=== TASK INSTRUCTIONS ===
Scan the lines below; pull out those with "caption".

== Segment start ==

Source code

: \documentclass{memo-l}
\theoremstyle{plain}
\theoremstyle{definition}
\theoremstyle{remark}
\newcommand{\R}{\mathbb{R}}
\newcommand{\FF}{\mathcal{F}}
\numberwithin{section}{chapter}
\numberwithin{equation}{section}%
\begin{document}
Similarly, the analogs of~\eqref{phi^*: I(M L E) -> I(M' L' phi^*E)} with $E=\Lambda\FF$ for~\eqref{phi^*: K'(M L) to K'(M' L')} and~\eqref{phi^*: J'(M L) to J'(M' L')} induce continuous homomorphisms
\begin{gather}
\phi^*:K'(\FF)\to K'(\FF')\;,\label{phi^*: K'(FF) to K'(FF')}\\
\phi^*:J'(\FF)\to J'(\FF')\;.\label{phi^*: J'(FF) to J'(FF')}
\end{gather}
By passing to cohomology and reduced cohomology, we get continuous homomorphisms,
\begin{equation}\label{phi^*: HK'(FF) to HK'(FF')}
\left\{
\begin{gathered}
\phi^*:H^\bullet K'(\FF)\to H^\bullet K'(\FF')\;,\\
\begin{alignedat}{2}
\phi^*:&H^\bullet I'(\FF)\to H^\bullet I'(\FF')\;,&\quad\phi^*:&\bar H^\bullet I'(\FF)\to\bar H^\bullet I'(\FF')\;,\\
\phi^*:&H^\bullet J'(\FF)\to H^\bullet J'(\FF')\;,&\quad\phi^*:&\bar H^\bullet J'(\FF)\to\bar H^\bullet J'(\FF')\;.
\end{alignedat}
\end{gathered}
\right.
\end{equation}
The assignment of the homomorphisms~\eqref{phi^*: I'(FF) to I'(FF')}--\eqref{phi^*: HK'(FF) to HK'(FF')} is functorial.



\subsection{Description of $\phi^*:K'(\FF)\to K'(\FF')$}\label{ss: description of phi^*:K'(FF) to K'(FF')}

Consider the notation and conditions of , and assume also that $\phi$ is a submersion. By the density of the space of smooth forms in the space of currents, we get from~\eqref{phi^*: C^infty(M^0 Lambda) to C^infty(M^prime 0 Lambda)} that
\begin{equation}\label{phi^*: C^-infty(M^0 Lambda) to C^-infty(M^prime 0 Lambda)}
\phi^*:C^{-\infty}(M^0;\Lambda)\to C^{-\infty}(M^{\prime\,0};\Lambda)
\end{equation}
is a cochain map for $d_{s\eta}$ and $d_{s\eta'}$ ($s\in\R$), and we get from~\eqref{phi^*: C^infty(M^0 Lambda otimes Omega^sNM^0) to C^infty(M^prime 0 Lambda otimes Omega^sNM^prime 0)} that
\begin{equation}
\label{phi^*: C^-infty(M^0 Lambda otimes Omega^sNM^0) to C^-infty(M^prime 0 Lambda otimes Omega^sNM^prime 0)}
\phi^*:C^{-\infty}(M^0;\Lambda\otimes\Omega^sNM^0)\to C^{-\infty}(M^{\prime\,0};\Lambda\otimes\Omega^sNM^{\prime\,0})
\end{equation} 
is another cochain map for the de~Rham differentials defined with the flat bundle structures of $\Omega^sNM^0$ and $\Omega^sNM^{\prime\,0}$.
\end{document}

== Segment end ==
== Segment start ==

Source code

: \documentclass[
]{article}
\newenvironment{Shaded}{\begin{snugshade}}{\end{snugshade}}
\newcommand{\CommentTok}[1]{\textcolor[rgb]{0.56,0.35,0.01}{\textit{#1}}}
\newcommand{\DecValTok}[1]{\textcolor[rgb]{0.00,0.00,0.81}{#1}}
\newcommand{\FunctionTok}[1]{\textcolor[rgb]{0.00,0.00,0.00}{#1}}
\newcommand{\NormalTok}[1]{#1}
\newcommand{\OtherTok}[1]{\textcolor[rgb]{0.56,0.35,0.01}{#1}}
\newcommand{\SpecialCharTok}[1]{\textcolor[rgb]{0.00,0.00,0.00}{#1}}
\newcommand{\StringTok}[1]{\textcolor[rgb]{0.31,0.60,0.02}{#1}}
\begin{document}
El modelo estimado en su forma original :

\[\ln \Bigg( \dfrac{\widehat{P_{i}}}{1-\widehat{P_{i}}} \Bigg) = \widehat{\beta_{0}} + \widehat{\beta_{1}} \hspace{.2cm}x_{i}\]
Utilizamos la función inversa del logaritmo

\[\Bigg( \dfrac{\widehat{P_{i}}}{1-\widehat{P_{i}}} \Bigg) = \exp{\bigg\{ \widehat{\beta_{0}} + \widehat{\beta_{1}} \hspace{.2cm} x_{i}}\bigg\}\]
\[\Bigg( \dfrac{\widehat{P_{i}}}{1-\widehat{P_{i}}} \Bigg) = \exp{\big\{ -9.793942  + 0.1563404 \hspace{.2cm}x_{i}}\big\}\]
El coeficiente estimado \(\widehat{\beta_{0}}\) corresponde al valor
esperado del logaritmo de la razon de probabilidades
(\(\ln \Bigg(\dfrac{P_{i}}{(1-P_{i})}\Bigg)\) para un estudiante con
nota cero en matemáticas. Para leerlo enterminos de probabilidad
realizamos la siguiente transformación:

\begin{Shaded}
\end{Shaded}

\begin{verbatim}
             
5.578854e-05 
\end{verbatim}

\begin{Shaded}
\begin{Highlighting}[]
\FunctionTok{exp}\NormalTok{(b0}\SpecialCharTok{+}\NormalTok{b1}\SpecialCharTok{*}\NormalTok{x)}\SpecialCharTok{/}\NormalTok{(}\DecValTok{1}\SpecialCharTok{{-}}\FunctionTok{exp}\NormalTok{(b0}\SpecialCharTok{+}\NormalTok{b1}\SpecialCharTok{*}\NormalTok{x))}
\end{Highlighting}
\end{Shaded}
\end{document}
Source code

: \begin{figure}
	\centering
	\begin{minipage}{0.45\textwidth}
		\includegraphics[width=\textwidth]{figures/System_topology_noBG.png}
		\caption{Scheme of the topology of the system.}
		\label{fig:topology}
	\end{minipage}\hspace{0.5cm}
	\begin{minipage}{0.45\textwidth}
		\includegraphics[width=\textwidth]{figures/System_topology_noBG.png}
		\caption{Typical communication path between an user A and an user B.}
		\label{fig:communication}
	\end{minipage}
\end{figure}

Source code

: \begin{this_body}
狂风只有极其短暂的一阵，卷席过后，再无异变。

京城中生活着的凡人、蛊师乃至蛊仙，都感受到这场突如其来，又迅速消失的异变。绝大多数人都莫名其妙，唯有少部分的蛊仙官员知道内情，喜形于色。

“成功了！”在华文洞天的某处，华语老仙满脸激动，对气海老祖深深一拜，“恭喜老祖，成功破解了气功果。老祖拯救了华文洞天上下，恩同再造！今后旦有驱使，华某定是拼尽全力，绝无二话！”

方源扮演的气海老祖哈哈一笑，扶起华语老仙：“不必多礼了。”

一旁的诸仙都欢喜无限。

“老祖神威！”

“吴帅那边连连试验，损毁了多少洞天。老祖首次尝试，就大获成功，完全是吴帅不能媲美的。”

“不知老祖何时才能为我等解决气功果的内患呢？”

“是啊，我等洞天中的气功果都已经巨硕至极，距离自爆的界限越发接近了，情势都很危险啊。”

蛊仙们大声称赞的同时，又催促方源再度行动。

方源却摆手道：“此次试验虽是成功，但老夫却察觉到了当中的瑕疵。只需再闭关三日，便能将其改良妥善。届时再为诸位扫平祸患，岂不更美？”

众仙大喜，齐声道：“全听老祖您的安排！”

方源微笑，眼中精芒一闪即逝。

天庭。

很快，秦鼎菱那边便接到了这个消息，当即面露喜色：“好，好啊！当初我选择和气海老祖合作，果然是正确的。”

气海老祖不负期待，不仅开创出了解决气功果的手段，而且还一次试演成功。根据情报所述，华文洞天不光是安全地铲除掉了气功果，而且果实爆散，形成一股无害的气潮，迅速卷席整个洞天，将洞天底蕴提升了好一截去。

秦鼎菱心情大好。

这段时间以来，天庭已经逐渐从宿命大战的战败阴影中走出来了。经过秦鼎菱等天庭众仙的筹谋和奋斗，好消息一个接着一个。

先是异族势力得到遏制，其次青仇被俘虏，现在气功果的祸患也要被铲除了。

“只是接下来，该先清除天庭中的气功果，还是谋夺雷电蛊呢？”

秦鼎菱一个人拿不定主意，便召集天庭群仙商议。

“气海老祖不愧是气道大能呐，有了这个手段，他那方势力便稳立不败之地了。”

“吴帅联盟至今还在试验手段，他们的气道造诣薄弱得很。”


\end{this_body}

== Segment end ==
== Segment start ==

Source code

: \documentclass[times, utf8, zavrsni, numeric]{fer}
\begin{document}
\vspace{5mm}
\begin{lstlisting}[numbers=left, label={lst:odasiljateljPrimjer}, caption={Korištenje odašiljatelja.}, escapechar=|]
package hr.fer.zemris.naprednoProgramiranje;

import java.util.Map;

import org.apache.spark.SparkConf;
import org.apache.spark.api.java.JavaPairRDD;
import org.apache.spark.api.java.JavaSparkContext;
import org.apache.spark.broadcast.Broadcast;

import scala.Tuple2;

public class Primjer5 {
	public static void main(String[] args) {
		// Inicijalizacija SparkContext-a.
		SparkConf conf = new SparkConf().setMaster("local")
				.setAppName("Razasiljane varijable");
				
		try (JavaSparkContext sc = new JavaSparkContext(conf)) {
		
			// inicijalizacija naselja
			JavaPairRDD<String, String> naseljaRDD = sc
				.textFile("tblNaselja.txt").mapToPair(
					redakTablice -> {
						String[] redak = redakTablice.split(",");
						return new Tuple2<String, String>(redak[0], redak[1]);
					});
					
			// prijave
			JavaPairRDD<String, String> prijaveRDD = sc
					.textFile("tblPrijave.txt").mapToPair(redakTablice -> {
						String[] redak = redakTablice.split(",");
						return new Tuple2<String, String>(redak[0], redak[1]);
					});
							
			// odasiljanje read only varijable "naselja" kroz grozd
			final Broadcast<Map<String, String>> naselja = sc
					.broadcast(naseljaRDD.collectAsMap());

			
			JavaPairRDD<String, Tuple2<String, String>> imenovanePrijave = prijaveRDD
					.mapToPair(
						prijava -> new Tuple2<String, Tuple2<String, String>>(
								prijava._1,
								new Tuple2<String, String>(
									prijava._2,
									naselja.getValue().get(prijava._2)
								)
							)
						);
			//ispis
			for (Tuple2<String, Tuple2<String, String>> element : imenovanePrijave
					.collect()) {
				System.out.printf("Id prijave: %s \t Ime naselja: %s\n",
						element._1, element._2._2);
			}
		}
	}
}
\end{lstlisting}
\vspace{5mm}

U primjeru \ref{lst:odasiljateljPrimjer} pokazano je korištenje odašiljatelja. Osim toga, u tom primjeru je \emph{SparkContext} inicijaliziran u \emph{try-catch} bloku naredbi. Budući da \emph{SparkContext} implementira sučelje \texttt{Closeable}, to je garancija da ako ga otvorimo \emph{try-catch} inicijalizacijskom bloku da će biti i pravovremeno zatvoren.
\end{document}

== Segment end ==

=== RESULT ===
		\caption{Scheme of the topology of the system.}
		\caption{Typical communication path between an user A and an user B.}
\begin{lstlisting}[numbers=left, label={lst:odasiljateljPrimjer}, caption={Korištenje odašiljatelja.}, escapechar=|]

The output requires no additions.